• [TASK DESCRIPTION]
Repeat the data verbatim, images excluded.

RAW DATA section start

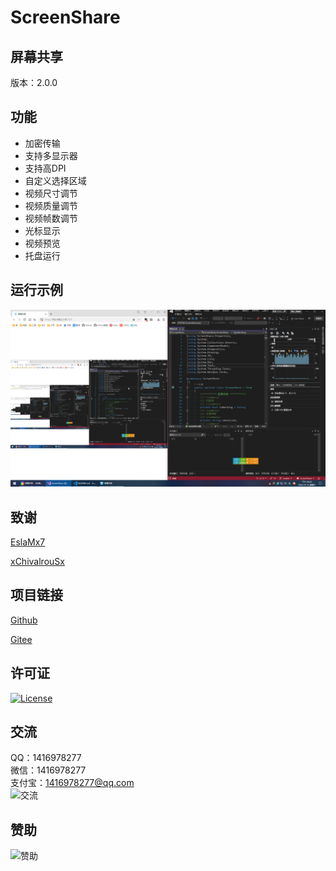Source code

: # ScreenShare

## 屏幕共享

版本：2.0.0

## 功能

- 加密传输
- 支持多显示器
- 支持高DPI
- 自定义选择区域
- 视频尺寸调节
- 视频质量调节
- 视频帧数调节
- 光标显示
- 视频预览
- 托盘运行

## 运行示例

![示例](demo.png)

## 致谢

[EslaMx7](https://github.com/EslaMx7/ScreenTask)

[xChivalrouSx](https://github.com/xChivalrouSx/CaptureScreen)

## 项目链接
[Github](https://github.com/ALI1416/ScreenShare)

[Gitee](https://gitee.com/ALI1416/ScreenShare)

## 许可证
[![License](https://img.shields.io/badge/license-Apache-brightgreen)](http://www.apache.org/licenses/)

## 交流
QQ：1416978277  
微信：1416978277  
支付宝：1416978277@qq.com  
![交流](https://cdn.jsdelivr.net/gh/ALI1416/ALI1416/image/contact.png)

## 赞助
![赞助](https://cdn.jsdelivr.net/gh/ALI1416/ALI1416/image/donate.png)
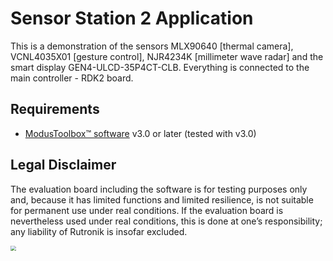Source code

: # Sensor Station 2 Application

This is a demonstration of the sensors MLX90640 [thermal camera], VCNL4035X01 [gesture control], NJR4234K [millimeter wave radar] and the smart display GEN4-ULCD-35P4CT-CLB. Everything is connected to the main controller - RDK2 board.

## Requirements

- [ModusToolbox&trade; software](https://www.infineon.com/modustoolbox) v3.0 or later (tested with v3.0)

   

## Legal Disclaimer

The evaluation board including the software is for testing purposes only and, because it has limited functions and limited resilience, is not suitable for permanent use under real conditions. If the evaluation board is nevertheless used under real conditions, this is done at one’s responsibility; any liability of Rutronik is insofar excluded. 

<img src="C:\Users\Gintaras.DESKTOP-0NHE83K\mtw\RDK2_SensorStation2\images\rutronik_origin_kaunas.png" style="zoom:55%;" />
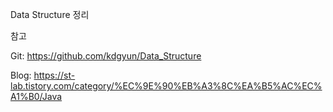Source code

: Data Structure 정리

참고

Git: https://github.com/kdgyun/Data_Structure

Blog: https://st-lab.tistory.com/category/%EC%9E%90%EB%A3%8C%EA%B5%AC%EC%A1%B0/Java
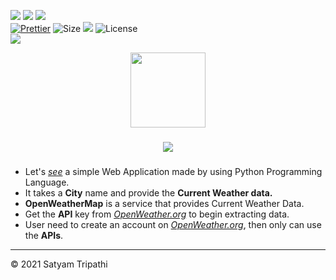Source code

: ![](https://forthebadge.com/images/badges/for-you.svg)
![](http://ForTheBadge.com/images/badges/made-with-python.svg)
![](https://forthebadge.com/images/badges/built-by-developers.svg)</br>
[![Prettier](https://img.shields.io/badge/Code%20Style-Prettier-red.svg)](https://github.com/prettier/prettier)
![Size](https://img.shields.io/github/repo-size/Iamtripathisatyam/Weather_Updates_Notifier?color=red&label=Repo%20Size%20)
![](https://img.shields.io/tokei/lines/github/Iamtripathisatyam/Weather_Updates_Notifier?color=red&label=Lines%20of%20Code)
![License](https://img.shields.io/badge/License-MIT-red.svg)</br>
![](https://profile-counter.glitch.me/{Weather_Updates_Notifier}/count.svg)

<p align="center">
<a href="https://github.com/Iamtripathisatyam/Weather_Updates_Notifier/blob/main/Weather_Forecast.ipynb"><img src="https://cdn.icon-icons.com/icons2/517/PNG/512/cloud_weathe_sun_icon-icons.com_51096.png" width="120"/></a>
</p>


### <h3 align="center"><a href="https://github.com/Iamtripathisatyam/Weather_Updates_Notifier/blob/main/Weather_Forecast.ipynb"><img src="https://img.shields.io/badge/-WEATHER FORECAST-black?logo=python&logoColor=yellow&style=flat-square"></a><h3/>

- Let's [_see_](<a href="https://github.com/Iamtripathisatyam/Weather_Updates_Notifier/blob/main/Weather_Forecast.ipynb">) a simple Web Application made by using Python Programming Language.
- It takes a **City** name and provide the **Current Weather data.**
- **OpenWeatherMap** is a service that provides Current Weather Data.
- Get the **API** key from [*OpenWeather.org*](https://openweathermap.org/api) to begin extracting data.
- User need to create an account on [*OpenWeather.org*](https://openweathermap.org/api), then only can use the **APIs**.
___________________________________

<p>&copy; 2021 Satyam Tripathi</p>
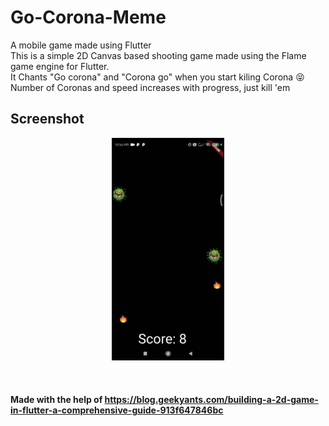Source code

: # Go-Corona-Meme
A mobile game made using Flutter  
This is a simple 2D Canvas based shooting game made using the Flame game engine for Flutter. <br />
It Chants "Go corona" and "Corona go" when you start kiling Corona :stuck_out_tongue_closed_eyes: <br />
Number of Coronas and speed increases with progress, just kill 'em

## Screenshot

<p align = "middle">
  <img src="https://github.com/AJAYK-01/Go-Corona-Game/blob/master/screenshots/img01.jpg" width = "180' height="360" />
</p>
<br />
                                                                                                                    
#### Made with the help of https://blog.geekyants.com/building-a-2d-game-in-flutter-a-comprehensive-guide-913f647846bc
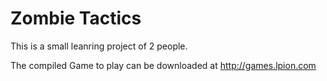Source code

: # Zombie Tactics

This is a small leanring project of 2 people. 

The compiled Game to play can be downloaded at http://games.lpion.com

RAW DATA section end

• [PROBLEM SOLUTION]
Source code

: # ScreenShare

## 屏幕共享

版本：2.0.0

## 功能

- 加密传输
- 支持多显示器
- 支持高DPI
- 自定义选择区域
- 视频尺寸调节
- 视频质量调节
- 视频帧数调节
- 光标显示
- 视频预览
- 托盘运行

## 运行示例

![示例](demo.png)

## 致谢

[EslaMx7](https://github.com/EslaMx7/ScreenTask)

[xChivalrouSx](https://github.com/xChivalrouSx/CaptureScreen)

## 项目链接
[Github](https://github.com/ALI1416/ScreenShare)

[Gitee](https://gitee.com/ALI1416/ScreenShare)

## 许可证
[![License](https://img.shields.io/badge/license-Apache-brightgreen)](http://www.apache.org/licenses/)

## 交流
QQ：1416978277  
微信：1416978277  
支付宝：1416978277@qq.com  
![交流](https://cdn.jsdelivr.net/gh/ALI1416/ALI1416/image/contact.png)

## 赞助
![赞助](https://cdn.jsdelivr.net/gh/ALI1416/ALI1416/image/donate.png)
Source code

: # Sensor Station 2 Application

This is a demonstration of the sensors MLX90640 [thermal camera], VCNL4035X01 [gesture control], NJR4234K [millimeter wave radar] and the smart display GEN4-ULCD-35P4CT-CLB. Everything is connected to the main controller - RDK2 board.

## Requirements

- [ModusToolbox&trade; software](https://www.infineon.com/modustoolbox) v3.0 or later (tested with v3.0)

   

## Legal Disclaimer

The evaluation board including the software is for testing purposes only and, because it has limited functions and limited resilience, is not suitable for permanent use under real conditions. If the evaluation board is nevertheless used under real conditions, this is done at one’s responsibility; any liability of Rutronik is insofar excluded. 

<img src="C:\Users\Gintaras.DESKTOP-0NHE83K\mtw\RDK2_SensorStation2\images\rutronik_origin_kaunas.png" style="zoom:55%;" />
Source code

: Data Structure 정리

참고

Git: https://github.com/kdgyun/Data_Structure

Blog: https://st-lab.tistory.com/category/%EC%9E%90%EB%A3%8C%EA%B5%AC%EC%A1%B0/Java
Source code

: ![](https://forthebadge.com/images/badges/for-you.svg)
![](http://ForTheBadge.com/images/badges/made-with-python.svg)
![](https://forthebadge.com/images/badges/built-by-developers.svg)</br>
[![Prettier](https://img.shields.io/badge/Code%20Style-Prettier-red.svg)](https://github.com/prettier/prettier)
![Size](https://img.shields.io/github/repo-size/Iamtripathisatyam/Weather_Updates_Notifier?color=red&label=Repo%20Size%20)
![](https://img.shields.io/tokei/lines/github/Iamtripathisatyam/Weather_Updates_Notifier?color=red&label=Lines%20of%20Code)
![License](https://img.shields.io/badge/License-MIT-red.svg)</br>
![](https://profile-counter.glitch.me/{Weather_Updates_Notifier}/count.svg)

<p align="center">
<a href="https://github.com/Iamtripathisatyam/Weather_Updates_Notifier/blob/main/Weather_Forecast.ipynb"><img src="https://cdn.icon-icons.com/icons2/517/PNG/512/cloud_weathe_sun_icon-icons.com_51096.png" width="120"/></a>
</p>


### <h3 align="center"><a href="https://github.com/Iamtripathisatyam/Weather_Updates_Notifier/blob/main/Weather_Forecast.ipynb"><img src="https://img.shields.io/badge/-WEATHER FORECAST-black?logo=python&logoColor=yellow&style=flat-square"></a><h3/>

- Let's [_see_](<a href="https://github.com/Iamtripathisatyam/Weather_Updates_Notifier/blob/main/Weather_Forecast.ipynb">) a simple Web Application made by using Python Programming Language.
- It takes a **City** name and provide the **Current Weather data.**
- **OpenWeatherMap** is a service that provides Current Weather Data.
- Get the **API** key from [*OpenWeather.org*](https://openweathermap.org/api) to begin extracting data.
- User need to create an account on [*OpenWeather.org*](https://openweathermap.org/api), then only can use the **APIs**.
___________________________________

<p>&copy; 2021 Satyam Tripathi</p>
Source code

: # Go-Corona-Meme
A mobile game made using Flutter  
This is a simple 2D Canvas based shooting game made using the Flame game engine for Flutter. <br />
It Chants "Go corona" and "Corona go" when you start kiling Corona :stuck_out_tongue_closed_eyes: <br />
Number of Coronas and speed increases with progress, just kill 'em

## Screenshot

<p align = "middle">
  <img src="https://github.com/AJAYK-01/Go-Corona-Game/blob/master/screenshots/img01.jpg" width = "180' height="360" />
</p>
<br />
                                                                                                                    
#### Made with the help of https://blog.geekyants.com/building-a-2d-game-in-flutter-a-comprehensive-guide-913f647846bc
Source code

: # Zombie Tactics

This is a small leanring project of 2 people. 

The compiled Game to play can be downloaded at http://games.lpion.com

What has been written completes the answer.